Six guards in all had been indicted Tuesday in an alleged sex-for-contraband scheme that authorities said went on for two years.
Officials did not release the gunman's identity. But lawyer Tim Jansen said the dead guard was Ralph Hill, his client. The slain Justice Department agent was identified as William "Buddy" Sentner, 44, who formerly worked for the Secret Service before joining the Inspector General's office in 2002. The identity of the survivor was not disclosed, but he was reported in stable condition.
The other five guards indicted were Alfred Barnes, Gregory Dixon, Vincent Johnson, Alan Moore and E. Lavon Spence.
When FBI agents and Justice Department investigators arrived at the prison Wednesday to arrest the men, one of the indicted guards shot a federal correctional officer, said FBI spokesman John Girgenti.

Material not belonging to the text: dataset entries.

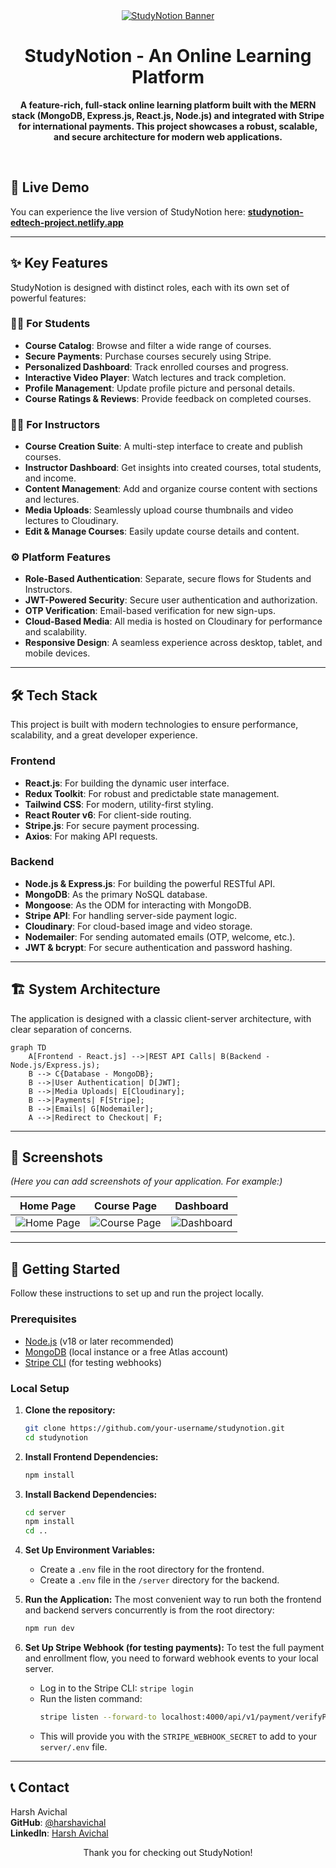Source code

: <div align="center">
  <a href="https://studynotion-edtech-project.netlify.app/">
    <img src="https://i.ibb.co/0j2aB1q/readme-banner.png" alt="StudyNotion Banner" />
  </a>
  <br/>
  <h1>StudyNotion - An Online Learning Platform</h1>
  <p>
    <b>A feature-rich, full-stack online learning platform built with the MERN stack (MongoDB, Express.js, React.js, Node.js) and integrated with Stripe for international payments. This project showcases a robust, scalable, and secure architecture for modern web applications.</b>
  </p>
  <br/>
</div>

## 🚀 Live Demo

You can experience the live version of StudyNotion here:
**[studynotion-edtech-project.netlify.app](https://studynotion-edtech-project.netlify.app/)**

---

## ✨ Key Features

StudyNotion is designed with distinct roles, each with its own set of powerful features:

### 👨‍🎓 For Students
- **Course Catalog**: Browse and filter a wide range of courses.
- **Secure Payments**: Purchase courses securely using Stripe.
- **Personalized Dashboard**: Track enrolled courses and progress.
- **Interactive Video Player**: Watch lectures and track completion.
- **Profile Management**: Update profile picture and personal details.
- **Course Ratings & Reviews**: Provide feedback on completed courses.

### 👨‍🏫 For Instructors
- **Course Creation Suite**: A multi-step interface to create and publish courses.
- **Instructor Dashboard**: Get insights into created courses, total students, and income.
- **Content Management**: Add and organize course content with sections and lectures.
- **Media Uploads**: Seamlessly upload course thumbnails and video lectures to Cloudinary.
- **Edit & Manage Courses**: Easily update course details and content.

### ⚙️ Platform Features
- **Role-Based Authentication**: Separate, secure flows for Students and Instructors.
- **JWT-Powered Security**: Secure user authentication and authorization.
- **OTP Verification**: Email-based verification for new sign-ups.
- **Cloud-Based Media**: All media is hosted on Cloudinary for performance and scalability.
- **Responsive Design**: A seamless experience across desktop, tablet, and mobile devices.

---

## 🛠️ Tech Stack

This project is built with modern technologies to ensure performance, scalability, and a great developer experience.

### **Frontend**
- **React.js**: For building the dynamic user interface.
- **Redux Toolkit**: For robust and predictable state management.
- **Tailwind CSS**: For modern, utility-first styling.
- **React Router v6**: For client-side routing.
- **Stripe.js**: For secure payment processing.
- **Axios**: For making API requests.

### **Backend**
- **Node.js & Express.js**: For building the powerful RESTful API.
- **MongoDB**: As the primary NoSQL database.
- **Mongoose**: As the ODM for interacting with MongoDB.
- **Stripe API**: For handling server-side payment logic.
- **Cloudinary**: For cloud-based image and video storage.
- **Nodemailer**: For sending automated emails (OTP, welcome, etc.).
- **JWT & bcrypt**: For secure authentication and password hashing.

---

## 🏗️ System Architecture

The application is designed with a classic client-server architecture, with clear separation of concerns.

```mermaid
graph TD
    A[Frontend - React.js] -->|REST API Calls| B(Backend - Node.js/Express.js);
    B --> C{Database - MongoDB};
    B -->|User Authentication| D[JWT];
    B -->|Media Uploads| E[Cloudinary];
    B -->|Payments| F[Stripe];
    B -->|Emails| G[Nodemailer];
    A -->|Redirect to Checkout| F;
```

---

## 📸 Screenshots

*(Here you can add screenshots of your application. For example:)*

| Home Page                                     | Course Page                                    | Dashboard                                     |
| --------------------------------------------- | ---------------------------------------------- | --------------------------------------------- |
| ![Home Page](https://via.placeholder.com/400) | ![Course Page](https://via.placeholder.com/400) | ![Dashboard](https://via.placeholder.com/400) |

---

## 🚀 Getting Started

Follow these instructions to set up and run the project locally.

### Prerequisites

- [Node.js](https://nodejs.org/) (v18 or later recommended)
- [MongoDB](https://www.mongodb.com/) (local instance or a free Atlas account)
- [Stripe CLI](https://stripe.com/docs/stripe-cli) (for testing webhooks)

### Local Setup

1.  **Clone the repository:**
    ```sh
    git clone https://github.com/your-username/studynotion.git
    cd studynotion
    ```

2.  **Install Frontend Dependencies:**
    ```sh
    npm install
    ```

3.  **Install Backend Dependencies:**
    ```sh
    cd server
    npm install
    cd ..
    ```

4.  **Set Up Environment Variables:**
    - Create a `.env` file in the root directory for the frontend.
    - Create a `.env` file in the `/server` directory for the backend.

5.  **Run the Application:**
    The most convenient way to run both the frontend and backend servers concurrently is from the root directory:
    ```sh
    npm run dev
    ```

6.  **Set Up Stripe Webhook (for testing payments):**
    To test the full payment and enrollment flow, you need to forward webhook events to your local server.
    - Log in to the Stripe CLI: `stripe login`
    - Run the listen command:
      ```sh
      stripe listen --forward-to localhost:4000/api/v1/payment/verifyPayment
      ```
    - This will provide you with the `STRIPE_WEBHOOK_SECRET` to add to your `server/.env` file.

---

## 📞 Contact

Harsh Avichal  
**GitHub**: [@harshavichal](https://github.com/harshavichal)  
**LinkedIn**: [Harsh Avichal](https://www.linkedin.com/in/harshavichal0614/)

<div align="center">
  <p>Thank you for checking out StudyNotion!</p>
</div>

He said the officers fired back.
The agents were not expecting the prison guards to be armed, the law enforcement official told the AP, though he could not immediately explain why.
Read The Indictment Against Six Guards
The official said the guard fired with a personal weapon, wounding a Bureau of Prisons employee who was assisting with the arrest. Agents from the Justice Department's Inspector General's office returned fire, killing the guard, the official said, adding that a Justice Department agent was killed in the exchange. It was not immediately clear who fired the fatal shot.
This is the first time an Inspector General agent is believed to have been killed on duty, Justice Department officials said.
An investigation into security lapses at this prison is near certain, with the biggest question regarding the fact that the prison apparently does not screen its employees for guns or other weapons when they enter the facility, reports CBS News correspondent Jim Acosta.
"The community is safe. The institution is in lockdown status," federal Bureau of Prisons spokeswoman Carla Wilson said.
The detention center houses mostly men who are being processed before entering the prison system and is part of the Tallahassee Federal Correctional Institution. A low-security prison for female inmates is next to the detention center. Together the men's and women's units house 1,445 inmates.
Guards are prohibited from bringing personal weapons into prisons but are not screened the way visitors are, Wilson said.
In addition to the sex charges, the guards were accused of threatening to plant contraband in inmates' belongings or have them sent to other institutions farther from their families if they reported the illegal activity.
According to the indictment, the guards showed inmates information about themselves and inmates on the prison computer system to prove that their threats were real. It said the guards switched assignments to arrange trysts with inmates.
The five other guards entered not-guilty pleas in federal court and were scheduled for a bail hearing Thursday.